* [Activity]:
Retype all entries exactly as they stand, excluding pictures.

[Stored items]

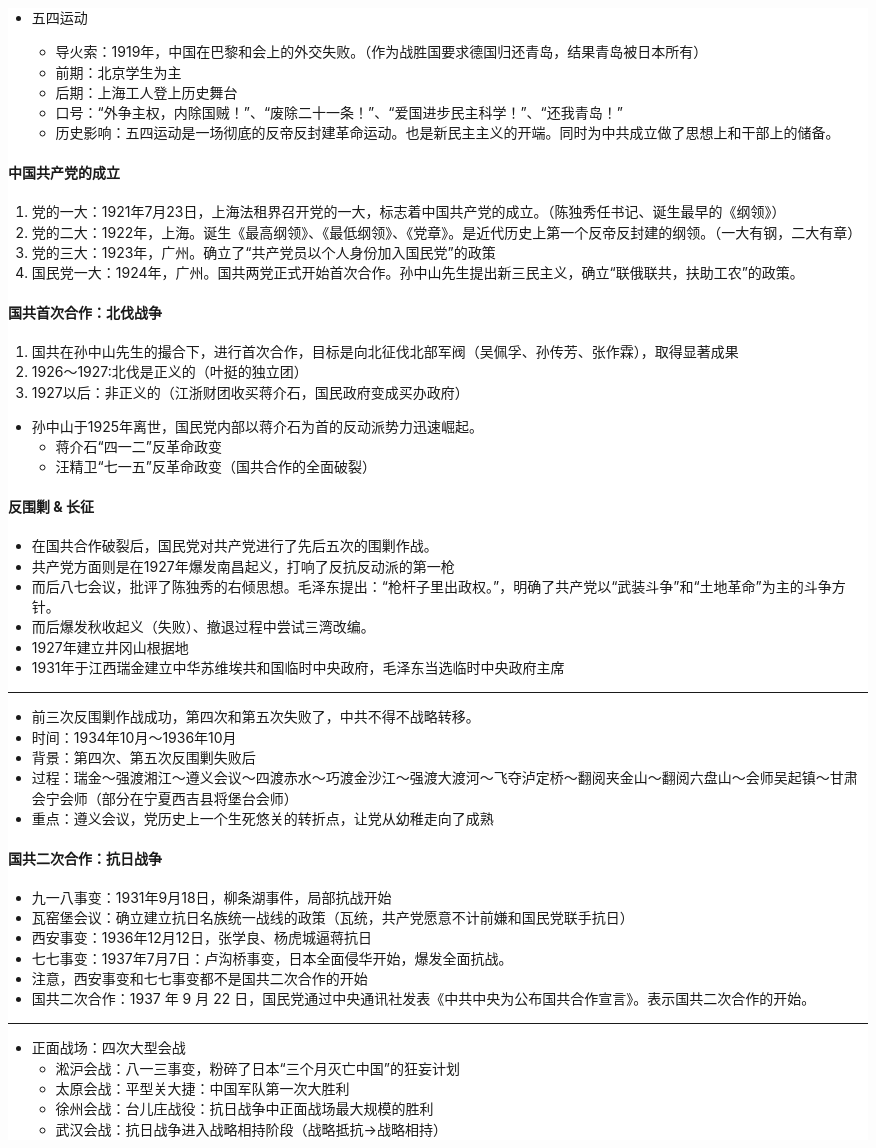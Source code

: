 - 五四运动

  - 导火索：1919年，中国在巴黎和会上的外交失败。（作为战胜国要求德国归还青岛，结果青岛被日本所有）
  - 前期：北京学生为主
  - 后期：上海工人登上历史舞台
  - 口号：“外争主权，内除国贼！”、“废除二十一条！”、“爱国进步民主科学！”、“还我青岛！”
  - 历史影响：五四运动是一场彻底的反帝反封建革命运动。也是新民主主义的开端。同时为中共成立做了思想上和干部上的储备。

#### 中国共产党的成立

1. 党的一大：1921年7月23日，上海法租界召开党的一大，标志着中国共产党的成立。（陈独秀任书记、诞生最早的《纲领》）
2. 党的二大：1922年，上海。诞生《最高纲领》、《最低纲领》、《党章》。是近代历史上第一个反帝反封建的纲领。（一大有钢，二大有章）
3. 党的三大：1923年，广州。确立了“共产党员以个人身份加入国民党”的政策
4. 国民党一大：1924年，广州。国共两党正式开始首次合作。孙中山先生提出新三民主义，确立“联俄联共，扶助工农”的政策。

#### 国共首次合作：北伐战争

1. 国共在孙中山先生的撮合下，进行首次合作，目标是向北征伐北部军阀（吴佩孚、孙传芳、张作霖），取得显著成果
2. 1926～1927:北伐是正义的（叶挺的独立团）
3. 1927以后：非正义的（江浙财团收买蒋介石，国民政府变成买办政府）

- 孙中山于1925年离世，国民党内部以蒋介石为首的反动派势力迅速崛起。
  - 蒋介石“四一二”反革命政变
  - 汪精卫“七一五”反革命政变（国共合作的全面破裂）

#### 反围剿 & 长征

- 在国共合作破裂后，国民党对共产党进行了先后五次的围剿作战。
- 共产党方面则是在1927年爆发南昌起义，打响了反抗反动派的第一枪
- 而后八七会议，批评了陈独秀的右倾思想。毛泽东提出：“枪杆子里出政权。”，明确了共产党以“武装斗争”和“土地革命”为主的斗争方针。
- 而后爆发秋收起义（失败）、撤退过程中尝试三湾改编。
- 1927年建立井冈山根据地
- 1931年于江西瑞金建立中华苏维埃共和国临时中央政府，毛泽东当选临时中央政府主席

---

- 前三次反围剿作战成功，第四次和第五次失败了，中共不得不战略转移。
- 时间：1934年10月～1936年10月
- 背景：第四次、第五次反围剿失败后
- 过程：瑞金～强渡湘江～遵义会议～四渡赤水～巧渡金沙江～强渡大渡河～飞夺泸定桥～翻阅夹金山～翻阅六盘山～会师吴起镇～甘肃会宁会师（部分在宁夏西吉县将堡台会师）
- 重点：遵义会议，党历史上一个生死悠关的转折点，让党从幼稚走向了成熟

#### 国共二次合作：抗日战争

- 九一八事变：1931年9月18日，柳条湖事件，局部抗战开始
- 瓦窑堡会议：确立建立抗日名族统一战线的政策（瓦统，共产党愿意不计前嫌和国民党联手抗日）
- 西安事变：1936年12月12日，张学良、杨虎城逼蒋抗日
- 七七事变：1937年7月7日：卢沟桥事变，日本全面侵华开始，爆发全面抗战。
- 注意，西安事变和七七事变都不是国共二次合作的开始
- 国共二次合作：1937 年 9 月 22 日，国民党通过中央通讯社发表《中共中央为公布国共合作宣言》。表示国共二次合作的开始。

---

- 正面战场：四次大型会战
  - 淞沪会战：八一三事变，粉碎了日本“三个月灭亡中国”的狂妄计划
  - 太原会战：平型关大捷：中国军队第一次大胜利
  - 徐州会战：台儿庄战役：抗日战争中正面战场最大规模的胜利
  - 武汉会战：抗日战争进入战略相持阶段（战略抵抗->战略相持）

* [Solution below]:
Source code

: - 五四运动

  - 导火索：1919年，中国在巴黎和会上的外交失败。（作为战胜国要求德国归还青岛，结果青岛被日本所有）
  - 前期：北京学生为主
  - 后期：上海工人登上历史舞台
  - 口号：“外争主权，内除国贼！”、“废除二十一条！”、“爱国进步民主科学！”、“还我青岛！”
  - 历史影响：五四运动是一场彻底的反帝反封建革命运动。也是新民主主义的开端。同时为中共成立做了思想上和干部上的储备。

#### 中国共产党的成立

1. 党的一大：1921年7月23日，上海法租界召开党的一大，标志着中国共产党的成立。（陈独秀任书记、诞生最早的《纲领》）
2. 党的二大：1922年，上海。诞生《最高纲领》、《最低纲领》、《党章》。是近代历史上第一个反帝反封建的纲领。（一大有钢，二大有章）
3. 党的三大：1923年，广州。确立了“共产党员以个人身份加入国民党”的政策
4. 国民党一大：1924年，广州。国共两党正式开始首次合作。孙中山先生提出新三民主义，确立“联俄联共，扶助工农”的政策。

#### 国共首次合作：北伐战争

1. 国共在孙中山先生的撮合下，进行首次合作，目标是向北征伐北部军阀（吴佩孚、孙传芳、张作霖），取得显著成果
2. 1926～1927:北伐是正义的（叶挺的独立团）
3. 1927以后：非正义的（江浙财团收买蒋介石，国民政府变成买办政府）

- 孙中山于1925年离世，国民党内部以蒋介石为首的反动派势力迅速崛起。
  - 蒋介石“四一二”反革命政变
  - 汪精卫“七一五”反革命政变（国共合作的全面破裂）

#### 反围剿 & 长征

- 在国共合作破裂后，国民党对共产党进行了先后五次的围剿作战。
- 共产党方面则是在1927年爆发南昌起义，打响了反抗反动派的第一枪
- 而后八七会议，批评了陈独秀的右倾思想。毛泽东提出：“枪杆子里出政权。”，明确了共产党以“武装斗争”和“土地革命”为主的斗争方针。
- 而后爆发秋收起义（失败）、撤退过程中尝试三湾改编。
- 1927年建立井冈山根据地
- 1931年于江西瑞金建立中华苏维埃共和国临时中央政府，毛泽东当选临时中央政府主席

---

- 前三次反围剿作战成功，第四次和第五次失败了，中共不得不战略转移。
- 时间：1934年10月～1936年10月
- 背景：第四次、第五次反围剿失败后
- 过程：瑞金～强渡湘江～遵义会议～四渡赤水～巧渡金沙江～强渡大渡河～飞夺泸定桥～翻阅夹金山～翻阅六盘山～会师吴起镇～甘肃会宁会师（部分在宁夏西吉县将堡台会师）
- 重点：遵义会议，党历史上一个生死悠关的转折点，让党从幼稚走向了成熟

#### 国共二次合作：抗日战争

- 九一八事变：1931年9月18日，柳条湖事件，局部抗战开始
- 瓦窑堡会议：确立建立抗日名族统一战线的政策（瓦统，共产党愿意不计前嫌和国民党联手抗日）
- 西安事变：1936年12月12日，张学良、杨虎城逼蒋抗日
- 七七事变：1937年7月7日：卢沟桥事变，日本全面侵华开始，爆发全面抗战。
- 注意，西安事变和七七事变都不是国共二次合作的开始
- 国共二次合作：1937 年 9 月 22 日，国民党通过中央通讯社发表《中共中央为公布国共合作宣言》。表示国共二次合作的开始。

---

- 正面战场：四次大型会战
  - 淞沪会战：八一三事变，粉碎了日本“三个月灭亡中国”的狂妄计划
  - 太原会战：平型关大捷：中国军队第一次大胜利
  - 徐州会战：台儿庄战役：抗日战争中正面战场最大规模的胜利
  - 武汉会战：抗日战争进入战略相持阶段（战略抵抗->战略相持）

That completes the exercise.